(Supplied data Opens)

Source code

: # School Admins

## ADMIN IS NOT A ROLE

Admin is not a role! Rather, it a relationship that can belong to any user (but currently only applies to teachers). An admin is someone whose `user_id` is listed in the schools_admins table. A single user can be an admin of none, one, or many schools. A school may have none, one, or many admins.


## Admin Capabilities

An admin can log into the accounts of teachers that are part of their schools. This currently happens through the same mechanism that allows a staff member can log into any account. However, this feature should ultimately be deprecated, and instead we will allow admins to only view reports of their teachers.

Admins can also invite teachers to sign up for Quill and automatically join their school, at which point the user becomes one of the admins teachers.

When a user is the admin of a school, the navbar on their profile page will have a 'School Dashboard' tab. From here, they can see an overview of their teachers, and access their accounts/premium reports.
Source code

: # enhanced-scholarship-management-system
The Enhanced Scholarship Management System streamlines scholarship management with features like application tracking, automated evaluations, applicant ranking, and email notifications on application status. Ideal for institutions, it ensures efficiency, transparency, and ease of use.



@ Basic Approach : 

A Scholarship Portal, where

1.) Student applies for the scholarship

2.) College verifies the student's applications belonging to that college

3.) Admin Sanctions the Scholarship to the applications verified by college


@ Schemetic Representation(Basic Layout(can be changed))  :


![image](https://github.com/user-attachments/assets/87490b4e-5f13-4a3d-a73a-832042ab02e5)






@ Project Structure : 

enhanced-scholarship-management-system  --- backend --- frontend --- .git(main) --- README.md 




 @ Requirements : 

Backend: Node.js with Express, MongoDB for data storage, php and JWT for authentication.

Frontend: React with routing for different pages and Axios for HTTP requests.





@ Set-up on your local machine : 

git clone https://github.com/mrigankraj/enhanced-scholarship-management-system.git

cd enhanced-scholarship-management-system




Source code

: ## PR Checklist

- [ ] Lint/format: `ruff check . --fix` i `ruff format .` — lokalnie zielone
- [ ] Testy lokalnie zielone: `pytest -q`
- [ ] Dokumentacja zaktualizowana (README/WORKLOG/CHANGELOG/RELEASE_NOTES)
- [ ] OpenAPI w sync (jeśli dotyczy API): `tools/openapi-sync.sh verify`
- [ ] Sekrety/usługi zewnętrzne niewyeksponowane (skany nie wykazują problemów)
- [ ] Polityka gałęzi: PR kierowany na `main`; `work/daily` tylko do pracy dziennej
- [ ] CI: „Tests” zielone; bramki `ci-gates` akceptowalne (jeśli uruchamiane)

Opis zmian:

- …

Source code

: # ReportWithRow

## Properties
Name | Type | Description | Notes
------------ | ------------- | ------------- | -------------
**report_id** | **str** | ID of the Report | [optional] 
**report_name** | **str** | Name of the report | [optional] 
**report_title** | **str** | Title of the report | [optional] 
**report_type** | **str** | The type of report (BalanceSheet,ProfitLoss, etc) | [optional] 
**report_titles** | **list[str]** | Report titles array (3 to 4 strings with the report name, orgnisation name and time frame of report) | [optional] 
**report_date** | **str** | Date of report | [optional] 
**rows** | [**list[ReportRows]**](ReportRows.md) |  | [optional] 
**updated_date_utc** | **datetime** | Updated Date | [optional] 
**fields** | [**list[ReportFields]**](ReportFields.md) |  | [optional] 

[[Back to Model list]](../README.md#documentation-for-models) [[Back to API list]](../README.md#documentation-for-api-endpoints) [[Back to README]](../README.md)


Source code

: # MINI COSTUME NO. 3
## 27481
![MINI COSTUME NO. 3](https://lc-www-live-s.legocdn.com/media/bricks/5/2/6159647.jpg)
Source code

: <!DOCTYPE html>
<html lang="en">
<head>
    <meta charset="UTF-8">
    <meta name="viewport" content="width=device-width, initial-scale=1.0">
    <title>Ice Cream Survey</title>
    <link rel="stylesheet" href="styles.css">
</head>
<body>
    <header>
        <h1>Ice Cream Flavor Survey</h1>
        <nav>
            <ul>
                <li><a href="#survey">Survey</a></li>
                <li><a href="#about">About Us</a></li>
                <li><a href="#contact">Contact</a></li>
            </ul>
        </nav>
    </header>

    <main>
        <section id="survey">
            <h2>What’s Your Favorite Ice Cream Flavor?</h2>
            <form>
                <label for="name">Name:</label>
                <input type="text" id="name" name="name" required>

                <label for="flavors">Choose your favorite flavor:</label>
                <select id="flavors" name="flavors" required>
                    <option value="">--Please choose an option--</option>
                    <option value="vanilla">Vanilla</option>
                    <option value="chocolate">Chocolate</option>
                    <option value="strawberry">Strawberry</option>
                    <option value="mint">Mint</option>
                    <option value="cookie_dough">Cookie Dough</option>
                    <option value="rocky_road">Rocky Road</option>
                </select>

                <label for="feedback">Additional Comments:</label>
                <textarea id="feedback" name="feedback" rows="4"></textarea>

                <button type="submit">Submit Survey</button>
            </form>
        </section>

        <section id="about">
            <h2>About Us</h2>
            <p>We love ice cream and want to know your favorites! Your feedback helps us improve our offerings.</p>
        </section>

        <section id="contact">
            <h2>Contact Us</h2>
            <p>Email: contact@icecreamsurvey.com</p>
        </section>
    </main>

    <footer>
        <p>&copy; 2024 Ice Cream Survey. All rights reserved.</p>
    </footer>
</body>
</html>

(Supplied data Closes)

Work order> The answer must consist of every line from the entries above that contains the string "github".

Task answer>
![image](https://github.com/user-attachments/assets/87490b4e-5f13-4a3d-a73a-832042ab02e5)
git clone https://github.com/mrigankraj/enhanced-scholarship-management-system.git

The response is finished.